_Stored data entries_
■ ■ ■ ■ ■ ■ ■

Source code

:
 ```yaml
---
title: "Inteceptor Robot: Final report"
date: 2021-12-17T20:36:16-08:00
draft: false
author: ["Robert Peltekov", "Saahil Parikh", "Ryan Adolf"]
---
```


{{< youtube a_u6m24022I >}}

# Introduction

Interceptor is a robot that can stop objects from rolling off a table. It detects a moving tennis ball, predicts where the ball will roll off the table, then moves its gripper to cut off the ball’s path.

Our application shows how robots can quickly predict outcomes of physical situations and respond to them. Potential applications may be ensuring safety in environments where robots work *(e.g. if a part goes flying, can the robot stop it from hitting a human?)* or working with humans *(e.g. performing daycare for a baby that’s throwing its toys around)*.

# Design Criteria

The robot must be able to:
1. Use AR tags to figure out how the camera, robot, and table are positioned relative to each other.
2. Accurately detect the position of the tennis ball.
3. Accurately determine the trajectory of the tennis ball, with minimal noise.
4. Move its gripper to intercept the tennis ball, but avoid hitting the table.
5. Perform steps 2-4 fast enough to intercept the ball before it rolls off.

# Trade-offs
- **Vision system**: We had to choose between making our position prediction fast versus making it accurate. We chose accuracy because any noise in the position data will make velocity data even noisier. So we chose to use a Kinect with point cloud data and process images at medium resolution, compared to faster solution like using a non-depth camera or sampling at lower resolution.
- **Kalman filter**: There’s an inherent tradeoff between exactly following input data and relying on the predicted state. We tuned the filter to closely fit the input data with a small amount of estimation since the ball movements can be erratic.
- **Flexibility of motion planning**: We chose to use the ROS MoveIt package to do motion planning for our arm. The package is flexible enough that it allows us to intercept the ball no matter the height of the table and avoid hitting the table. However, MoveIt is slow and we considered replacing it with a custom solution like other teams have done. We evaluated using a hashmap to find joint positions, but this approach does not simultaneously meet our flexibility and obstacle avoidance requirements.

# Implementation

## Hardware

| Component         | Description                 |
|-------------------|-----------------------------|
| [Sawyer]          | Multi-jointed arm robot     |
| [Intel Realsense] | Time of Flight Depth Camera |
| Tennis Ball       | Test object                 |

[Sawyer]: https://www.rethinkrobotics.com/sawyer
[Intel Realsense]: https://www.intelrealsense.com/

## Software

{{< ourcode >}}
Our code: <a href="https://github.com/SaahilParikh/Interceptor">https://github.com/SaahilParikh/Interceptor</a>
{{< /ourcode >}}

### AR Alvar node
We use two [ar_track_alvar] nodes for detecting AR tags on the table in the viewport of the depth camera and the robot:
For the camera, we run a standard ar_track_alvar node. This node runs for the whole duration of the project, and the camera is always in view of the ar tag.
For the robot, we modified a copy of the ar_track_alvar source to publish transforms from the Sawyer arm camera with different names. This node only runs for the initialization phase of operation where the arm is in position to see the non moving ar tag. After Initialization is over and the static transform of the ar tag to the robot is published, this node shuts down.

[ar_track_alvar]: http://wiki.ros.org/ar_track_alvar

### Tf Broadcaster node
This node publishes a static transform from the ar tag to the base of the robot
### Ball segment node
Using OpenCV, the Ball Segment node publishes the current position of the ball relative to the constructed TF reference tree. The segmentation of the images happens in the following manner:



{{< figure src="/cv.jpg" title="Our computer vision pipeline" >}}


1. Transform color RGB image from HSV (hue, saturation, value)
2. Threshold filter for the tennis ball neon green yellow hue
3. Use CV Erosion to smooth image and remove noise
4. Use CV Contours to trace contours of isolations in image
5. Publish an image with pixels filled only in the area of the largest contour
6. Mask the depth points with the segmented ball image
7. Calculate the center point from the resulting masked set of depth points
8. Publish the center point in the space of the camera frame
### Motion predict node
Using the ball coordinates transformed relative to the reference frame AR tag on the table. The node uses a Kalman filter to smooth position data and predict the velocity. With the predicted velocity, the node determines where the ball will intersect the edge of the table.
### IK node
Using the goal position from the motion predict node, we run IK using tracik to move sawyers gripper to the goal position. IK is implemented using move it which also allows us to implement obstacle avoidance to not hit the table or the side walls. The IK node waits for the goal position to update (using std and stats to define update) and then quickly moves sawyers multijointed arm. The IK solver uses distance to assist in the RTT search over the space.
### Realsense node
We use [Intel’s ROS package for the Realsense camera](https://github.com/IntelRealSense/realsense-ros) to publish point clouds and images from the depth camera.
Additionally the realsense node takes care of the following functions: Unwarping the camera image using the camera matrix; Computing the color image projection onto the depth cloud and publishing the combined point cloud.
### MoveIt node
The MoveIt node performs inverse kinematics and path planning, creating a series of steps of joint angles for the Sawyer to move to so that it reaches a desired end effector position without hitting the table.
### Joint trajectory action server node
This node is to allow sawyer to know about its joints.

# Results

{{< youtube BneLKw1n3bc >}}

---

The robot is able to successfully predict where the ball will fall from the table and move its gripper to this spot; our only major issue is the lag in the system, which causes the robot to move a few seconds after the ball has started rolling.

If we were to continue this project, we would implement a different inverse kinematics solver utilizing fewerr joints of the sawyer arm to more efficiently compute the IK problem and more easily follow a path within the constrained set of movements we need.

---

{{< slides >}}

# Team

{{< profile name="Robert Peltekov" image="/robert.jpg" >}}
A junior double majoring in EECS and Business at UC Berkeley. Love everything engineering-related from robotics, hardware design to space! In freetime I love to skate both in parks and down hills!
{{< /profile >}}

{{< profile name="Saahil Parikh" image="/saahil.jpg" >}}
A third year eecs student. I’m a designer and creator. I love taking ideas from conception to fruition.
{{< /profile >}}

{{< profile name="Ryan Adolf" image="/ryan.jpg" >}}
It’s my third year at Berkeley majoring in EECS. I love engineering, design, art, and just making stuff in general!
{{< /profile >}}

■ ■ ■ ■ ■ ■ ■

The response must consist of the lines above, from the first one through the line containing "# Trade-offs", reproduced exactly.

Source code

:
 ```yaml
---
title: "Inteceptor Robot: Final report"
date: 2021-12-17T20:36:16-08:00
draft: false
author: ["Robert Peltekov", "Saahil Parikh", "Ryan Adolf"]
---
```


{{< youtube a_u6m24022I >}}

# Introduction

Interceptor is a robot that can stop objects from rolling off a table. It detects a moving tennis ball, predicts where the ball will roll off the table, then moves its gripper to cut off the ball’s path.

Our application shows how robots can quickly predict outcomes of physical situations and respond to them. Potential applications may be ensuring safety in environments where robots work *(e.g. if a part goes flying, can the robot stop it from hitting a human?)* or working with humans *(e.g. performing daycare for a baby that’s throwing its toys around)*.

# Design Criteria

The robot must be able to:
1. Use AR tags to figure out how the camera, robot, and table are positioned relative to each other.
2. Accurately detect the position of the tennis ball.
3. Accurately determine the trajectory of the tennis ball, with minimal noise.
4. Move its gripper to intercept the tennis ball, but avoid hitting the table.
5. Perform steps 2-4 fast enough to intercept the ball before it rolls off.

# Trade-offs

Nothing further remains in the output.